# Federated Tensorflow CIFAR10 Tutorial
Using `tf.data` API

In [1]:
!pip install ml_collections -q

## Imports

In [2]:
# import os
# os.environ['TF_FORCE_GPU_ALLOW_GROWTH'] = 'true'
# os.environ['XLA_PYTHON_CLIENT_MEM_FRACTION'] = '0.7'

In [3]:
import tensorflow as tf
print('TensorFlow', tf.__version__)

TensorFlow 2.8.2


In [4]:
from flax import linen as nn
from flax.metrics import tensorboard
from flax.training import train_state
import jax
import jax.numpy as jnp
import ml_collections
import optax
import tensorflow_datasets as tfds
import logging

  from .autonotebook import tqdm as notebook_tqdm


## Connect to the Federation

Start `Director` and `Envoy` before proceeding with this cell. 

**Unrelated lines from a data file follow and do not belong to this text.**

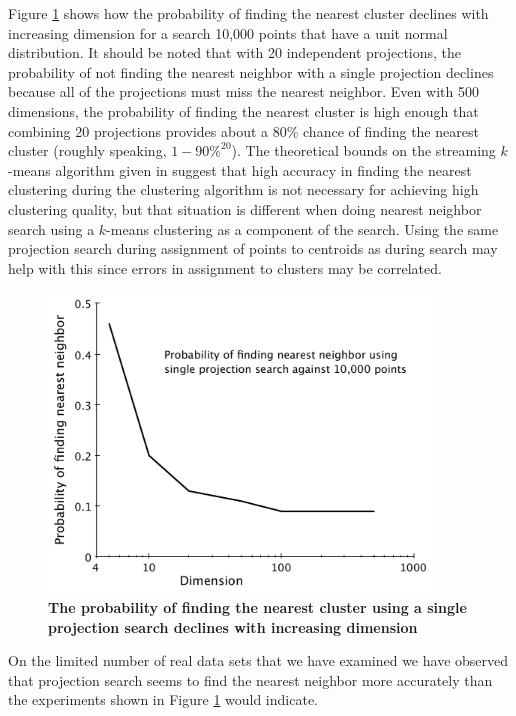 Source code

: \documentclass[11pt]{amsart}
\begin{document}
Figure \ref{projection-probability} shows how the probability of finding the nearest cluster declines with increasing dimension for a search 10,000 points that have a unit normal distribution.  It should be noted that with 20 independent projections, the probability of not finding the nearest neighbor with a single projection declines because all of the projections must miss the nearest neighbor.  Even with 500 dimensions, the probability of finding the nearest cluster is high enough that combining 20 projections provides about a 80\% chance of finding the nearest cluster (roughly speaking, $ 1-90\%^{20}$).    The theoretical bounds on the streaming $k$-means algorithm given in \cite{DBLP:conf/nips/ShindlerWM11} suggest that high accuracy in finding the nearest clustering during the clustering algorithm is not necessary for achieving high clustering quality, but that situation is different when doing nearest neighbor search using a $k$-means clustering as a component of the search.  Using the same projection search during assignment of points to centroids as during search may help with this since errors in assignment to clusters may be correlated.
\begin{figure}[htbp]
\begin{center}
\includegraphics[width=4in]{projection-probability.pdf}
\caption{{\bf The probability of finding the nearest cluster using a single projection search declines with increasing dimension}}
\label{projection-probability}
\end{center}
\end{figure}
On the limited number of real data sets that we have examined we have observed that projection search seems to find the nearest neighbor more accurately than the experiments shown in Figure \ref{projection-probability} would indicate.
\end{document}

This cell connects this notebook to the Federation.

In [5]:
from openfl.interface.interactive_api.federation import Federation

# please use the same identificator that was used in signed certificate
client_id = 'api'
cert_dir = 'cert'
director_node_fqdn = 'localhost'
director_port = 50055

# Create a Federation
federation = Federation(
    client_id=client_id,
    director_node_fqdn=director_node_fqdn,
    director_port=director_port, 
    tls=False
)

## Query Datasets from Shard Registry

In [6]:
shard_registry = federation.get_shard_registry()
shard_registry

{'ENV1': {'shard_info': node_info {
    name: "ENV1"
  }
  shard_description: "CIFAR10 dataset, shard Train segment train[0:16666] Test Segment test[0:3333] number 1/3.\nSamples [Train/Valid]: [16666/3333]"
  sample_shape: "32"
  sample_shape: "32"
  sample_shape: "3"
  target_shape: "1",
  'is_online': True,
  'is_experiment_running': False,
  'last_updated': '2022-08-10 02:10:51',
  'current_time': '2022-08-10 02:10:53',
  'valid_duration': seconds: 10,
  'experiment_name': 'ExperimentName Mock'},
 'ENV2': {'shard_info': node_info {
    name: "ENV2"
  }
  shard_description: "CIFAR10 dataset, shard Train segment train[16666:33332] Test Segment test[3333:6666] number 2/3.\nSamples [Train/Valid]: [16666/3333]"
  sample_shape: "32"
  sample_shape: "32"
  sample_shape: "3"
  target_shape: "1",
  'is_online': True,
  'is_experiment_running': False,
  'last_updated': '2022-08-10 02:10:53',
  'current_time': '2022-08-10 02:10:53',
  'valid_duration': seconds: 10,
  'experiment_name': 'Experi

In [7]:
# First, request a dummy_shard_desc that holds information about the federated dataset 
dummy_shard_desc = federation.get_dummy_shard_descriptor(size=10)
dummy_shard_dataset = dummy_shard_desc.get_dataset('train')
sample, target = dummy_shard_dataset[0]
f"Sample shape: {sample.shape}, target shape: {target.shape}"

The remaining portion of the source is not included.